Problem to solve: Write out every line below that includes the word "stmt".

Start of Block

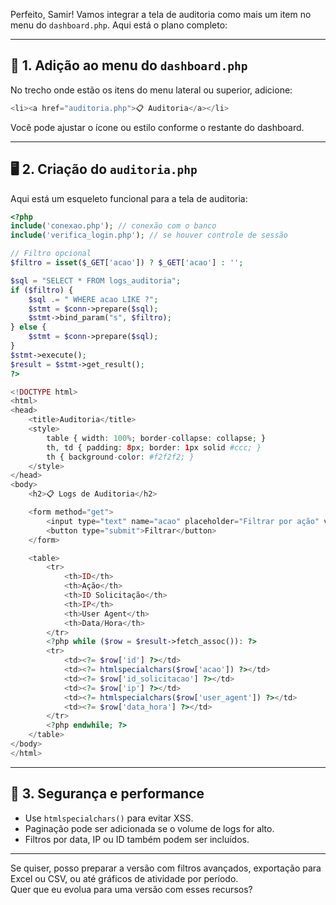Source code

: Perfeito, Samir! Vamos integrar a tela de auditoria como mais um item no menu do `dashboard.php`. Aqui está o plano completo:

---

## 🧩 1. Adição ao menu do `dashboard.php`

No trecho onde estão os itens do menu lateral ou superior, adicione:

```php
<li><a href="auditoria.php">📋 Auditoria</a></li>
```

Você pode ajustar o ícone ou estilo conforme o restante do dashboard.

---

## 🖥️ 2. Criação do `auditoria.php`

Aqui está um esqueleto funcional para a tela de auditoria:

```php
<?php
include('conexao.php'); // conexão com o banco
include('verifica_login.php'); // se houver controle de sessão

// Filtro opcional
$filtro = isset($_GET['acao']) ? $_GET['acao'] : '';

$sql = "SELECT * FROM logs_auditoria";
if ($filtro) {
    $sql .= " WHERE acao LIKE ?";
    $stmt = $conn->prepare($sql);
    $stmt->bind_param("s", $filtro);
} else {
    $stmt = $conn->prepare($sql);
}
$stmt->execute();
$result = $stmt->get_result();
?>

<!DOCTYPE html>
<html>
<head>
    <title>Auditoria</title>
    <style>
        table { width: 100%; border-collapse: collapse; }
        th, td { padding: 8px; border: 1px solid #ccc; }
        th { background-color: #f2f2f2; }
    </style>
</head>
<body>
    <h2>📋 Logs de Auditoria</h2>

    <form method="get">
        <input type="text" name="acao" placeholder="Filtrar por ação" value="<?= htmlspecialchars($filtro) ?>">
        <button type="submit">Filtrar</button>
    </form>

    <table>
        <tr>
            <th>ID</th>
            <th>Ação</th>
            <th>ID Solicitação</th>
            <th>IP</th>
            <th>User Agent</th>
            <th>Data/Hora</th>
        </tr>
        <?php while ($row = $result->fetch_assoc()): ?>
        <tr>
            <td><?= $row['id'] ?></td>
            <td><?= htmlspecialchars($row['acao']) ?></td>
            <td><?= $row['id_solicitacao'] ?></td>
            <td><?= $row['ip'] ?></td>
            <td><?= htmlspecialchars($row['user_agent']) ?></td>
            <td><?= $row['data_hora'] ?></td>
        </tr>
        <?php endwhile; ?>
    </table>
</body>
</html>
```

---

## 🔐 3. Segurança e performance

- Use `htmlspecialchars()` para evitar XSS.
- Paginação pode ser adicionada se o volume de logs for alto.
- Filtros por data, IP ou ID também podem ser incluídos.

---

Se quiser, posso preparar a versão com filtros avançados, exportação para Excel ou CSV, ou até gráficos de atividade por período.  
Quer que eu evolua para uma versão com esses recursos?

End of Block

Written solution:
    $stmt = $conn->prepare($sql);
    $stmt->bind_param("s", $filtro);
    $stmt = $conn->prepare($sql);
$stmt->execute();
$result = $stmt->get_result();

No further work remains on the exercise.